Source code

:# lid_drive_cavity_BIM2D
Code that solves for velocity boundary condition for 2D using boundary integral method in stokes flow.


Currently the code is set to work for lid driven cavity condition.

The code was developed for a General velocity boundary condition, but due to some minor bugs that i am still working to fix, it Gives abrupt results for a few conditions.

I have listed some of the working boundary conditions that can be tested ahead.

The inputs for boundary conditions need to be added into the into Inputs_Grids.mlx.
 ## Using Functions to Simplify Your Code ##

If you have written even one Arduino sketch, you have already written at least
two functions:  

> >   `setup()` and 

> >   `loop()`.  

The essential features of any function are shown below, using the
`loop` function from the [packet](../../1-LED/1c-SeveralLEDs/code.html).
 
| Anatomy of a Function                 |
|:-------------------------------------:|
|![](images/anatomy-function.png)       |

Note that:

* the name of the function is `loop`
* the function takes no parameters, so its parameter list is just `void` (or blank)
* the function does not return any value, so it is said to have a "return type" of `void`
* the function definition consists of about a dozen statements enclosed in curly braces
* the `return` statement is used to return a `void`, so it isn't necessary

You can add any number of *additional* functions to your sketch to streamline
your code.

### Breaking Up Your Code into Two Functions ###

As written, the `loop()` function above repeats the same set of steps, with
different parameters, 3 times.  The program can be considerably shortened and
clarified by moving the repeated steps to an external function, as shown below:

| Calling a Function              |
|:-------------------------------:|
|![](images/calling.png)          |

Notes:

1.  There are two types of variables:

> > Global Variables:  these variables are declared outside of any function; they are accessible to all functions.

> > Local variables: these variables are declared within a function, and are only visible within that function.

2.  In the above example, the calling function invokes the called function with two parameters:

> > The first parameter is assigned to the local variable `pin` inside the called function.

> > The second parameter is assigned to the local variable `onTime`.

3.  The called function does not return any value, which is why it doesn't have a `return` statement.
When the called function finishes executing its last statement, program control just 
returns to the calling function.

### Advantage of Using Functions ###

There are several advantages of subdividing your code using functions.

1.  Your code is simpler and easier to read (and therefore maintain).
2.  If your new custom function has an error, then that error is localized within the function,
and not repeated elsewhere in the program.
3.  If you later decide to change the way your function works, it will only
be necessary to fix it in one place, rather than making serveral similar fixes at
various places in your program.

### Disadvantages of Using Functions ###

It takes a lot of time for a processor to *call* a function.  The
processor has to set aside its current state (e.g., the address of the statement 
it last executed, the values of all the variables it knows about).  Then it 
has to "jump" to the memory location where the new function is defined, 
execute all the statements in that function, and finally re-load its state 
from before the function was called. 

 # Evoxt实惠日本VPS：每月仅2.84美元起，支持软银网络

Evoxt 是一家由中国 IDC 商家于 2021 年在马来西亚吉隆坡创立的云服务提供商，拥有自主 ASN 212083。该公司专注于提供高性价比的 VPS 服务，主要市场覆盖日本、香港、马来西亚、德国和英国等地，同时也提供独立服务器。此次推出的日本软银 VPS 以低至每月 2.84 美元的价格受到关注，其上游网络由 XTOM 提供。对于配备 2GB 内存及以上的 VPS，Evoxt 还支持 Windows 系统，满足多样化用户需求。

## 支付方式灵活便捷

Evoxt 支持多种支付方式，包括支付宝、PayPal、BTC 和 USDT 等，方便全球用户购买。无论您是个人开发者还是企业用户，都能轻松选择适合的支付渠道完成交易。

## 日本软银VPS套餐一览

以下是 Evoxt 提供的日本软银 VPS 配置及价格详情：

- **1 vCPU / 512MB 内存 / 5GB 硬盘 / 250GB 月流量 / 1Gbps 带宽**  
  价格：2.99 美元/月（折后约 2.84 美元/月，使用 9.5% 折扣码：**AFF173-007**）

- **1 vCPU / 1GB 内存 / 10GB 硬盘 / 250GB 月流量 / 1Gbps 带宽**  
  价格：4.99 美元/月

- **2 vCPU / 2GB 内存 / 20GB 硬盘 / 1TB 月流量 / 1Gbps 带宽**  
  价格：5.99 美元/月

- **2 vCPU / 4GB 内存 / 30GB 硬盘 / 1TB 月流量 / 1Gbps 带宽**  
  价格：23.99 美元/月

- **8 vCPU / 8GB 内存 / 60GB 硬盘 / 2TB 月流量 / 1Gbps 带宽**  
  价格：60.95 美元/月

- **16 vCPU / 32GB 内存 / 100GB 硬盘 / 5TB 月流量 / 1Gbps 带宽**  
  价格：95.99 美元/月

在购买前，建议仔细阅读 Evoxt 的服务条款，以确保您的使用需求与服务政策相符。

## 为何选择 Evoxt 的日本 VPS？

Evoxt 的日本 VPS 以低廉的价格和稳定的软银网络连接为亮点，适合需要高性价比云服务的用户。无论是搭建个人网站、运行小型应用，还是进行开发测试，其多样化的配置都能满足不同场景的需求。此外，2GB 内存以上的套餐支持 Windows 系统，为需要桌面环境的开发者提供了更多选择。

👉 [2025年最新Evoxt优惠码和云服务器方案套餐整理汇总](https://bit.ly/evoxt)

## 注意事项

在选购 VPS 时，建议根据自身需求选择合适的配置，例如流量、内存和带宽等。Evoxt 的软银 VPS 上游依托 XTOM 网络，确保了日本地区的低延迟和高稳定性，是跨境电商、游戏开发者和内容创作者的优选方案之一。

------------------------------

-- Work required --
The answer must consist of all the entries, copied exactly.

-- Result for this task --
Source code

:# lid_drive_cavity_BIM2D
Code that solves for velocity boundary condition for 2D using boundary integral method in stokes flow.


Currently the code is set to work for lid driven cavity condition.

The code was developed for a General velocity boundary condition, but due to some minor bugs that i am still working to fix, it Gives abrupt results for a few conditions.

I have listed some of the working boundary conditions that can be tested ahead.

The inputs for boundary conditions need to be added into the into Inputs_Grids.mlx.
 ## Using Functions to Simplify Your Code ##

If you have written even one Arduino sketch, you have already written at least
two functions:  

> >   `setup()` and 

> >   `loop()`.  

The essential features of any function are shown below, using the
`loop` function from the [packet](../../1-LED/1c-SeveralLEDs/code.html).
 
| Anatomy of a Function                 |
|:-------------------------------------:|
|![](images/anatomy-function.png)       |

Note that:

* the name of the function is `loop`
* the function takes no parameters, so its parameter list is just `void` (or blank)
* the function does not return any value, so it is said to have a "return type" of `void`
* the function definition consists of about a dozen statements enclosed in curly braces
* the `return` statement is used to return a `void`, so it isn't necessary

You can add any number of *additional* functions to your sketch to streamline
your code.

### Breaking Up Your Code into Two Functions ###

As written, the `loop()` function above repeats the same set of steps, with
different parameters, 3 times.  The program can be considerably shortened and
clarified by moving the repeated steps to an external function, as shown below:

| Calling a Function              |
|:-------------------------------:|
|![](images/calling.png)          |

Notes:

1.  There are two types of variables:

> > Global Variables:  these variables are declared outside of any function; they are accessible to all functions.

> > Local variables: these variables are declared within a function, and are only visible within that function.

2.  In the above example, the calling function invokes the called function with two parameters:

> > The first parameter is assigned to the local variable `pin` inside the called function.

> > The second parameter is assigned to the local variable `onTime`.

3.  The called function does not return any value, which is why it doesn't have a `return` statement.
When the called function finishes executing its last statement, program control just 
returns to the calling function.

### Advantage of Using Functions ###

There are several advantages of subdividing your code using functions.

1.  Your code is simpler and easier to read (and therefore maintain).
2.  If your new custom function has an error, then that error is localized within the function,
and not repeated elsewhere in the program.
3.  If you later decide to change the way your function works, it will only
be necessary to fix it in one place, rather than making serveral similar fixes at
various places in your program.

### Disadvantages of Using Functions ###

It takes a lot of time for a processor to *call* a function.  The
processor has to set aside its current state (e.g., the address of the statement 
it last executed, the values of all the variables it knows about).  Then it 
has to "jump" to the memory location where the new function is defined, 
execute all the statements in that function, and finally re-load its state 
from before the function was called. 

 # Evoxt实惠日本VPS：每月仅2.84美元起，支持软银网络

Evoxt 是一家由中国 IDC 商家于 2021 年在马来西亚吉隆坡创立的云服务提供商，拥有自主 ASN 212083。该公司专注于提供高性价比的 VPS 服务，主要市场覆盖日本、香港、马来西亚、德国和英国等地，同时也提供独立服务器。此次推出的日本软银 VPS 以低至每月 2.84 美元的价格受到关注，其上游网络由 XTOM 提供。对于配备 2GB 内存及以上的 VPS，Evoxt 还支持 Windows 系统，满足多样化用户需求。

## 支付方式灵活便捷

Evoxt 支持多种支付方式，包括支付宝、PayPal、BTC 和 USDT 等，方便全球用户购买。无论您是个人开发者还是企业用户，都能轻松选择适合的支付渠道完成交易。

## 日本软银VPS套餐一览

以下是 Evoxt 提供的日本软银 VPS 配置及价格详情：

- **1 vCPU / 512MB 内存 / 5GB 硬盘 / 250GB 月流量 / 1Gbps 带宽**  
  价格：2.99 美元/月（折后约 2.84 美元/月，使用 9.5% 折扣码：**AFF173-007**）

- **1 vCPU / 1GB 内存 / 10GB 硬盘 / 250GB 月流量 / 1Gbps 带宽**  
  价格：4.99 美元/月

- **2 vCPU / 2GB 内存 / 20GB 硬盘 / 1TB 月流量 / 1Gbps 带宽**  
  价格：5.99 美元/月

- **2 vCPU / 4GB 内存 / 30GB 硬盘 / 1TB 月流量 / 1Gbps 带宽**  
  价格：23.99 美元/月

- **8 vCPU / 8GB 内存 / 60GB 硬盘 / 2TB 月流量 / 1Gbps 带宽**  
  价格：60.95 美元/月

- **16 vCPU / 32GB 内存 / 100GB 硬盘 / 5TB 月流量 / 1Gbps 带宽**  
  价格：95.99 美元/月

在购买前，建议仔细阅读 Evoxt 的服务条款，以确保您的使用需求与服务政策相符。

## 为何选择 Evoxt 的日本 VPS？

Evoxt 的日本 VPS 以低廉的价格和稳定的软银网络连接为亮点，适合需要高性价比云服务的用户。无论是搭建个人网站、运行小型应用，还是进行开发测试，其多样化的配置都能满足不同场景的需求。此外，2GB 内存以上的套餐支持 Windows 系统，为需要桌面环境的开发者提供了更多选择。

👉 [2025年最新Evoxt优惠码和云服务器方案套餐整理汇总](https://bit.ly/evoxt)

## 注意事项

在选购 VPS 时，建议根据自身需求选择合适的配置，例如流量、内存和带宽等。Evoxt 的软银 VPS 上游依托 XTOM 网络，确保了日本地区的低延迟和高稳定性，是跨境电商、游戏开发者和内容创作者的优选方案之一。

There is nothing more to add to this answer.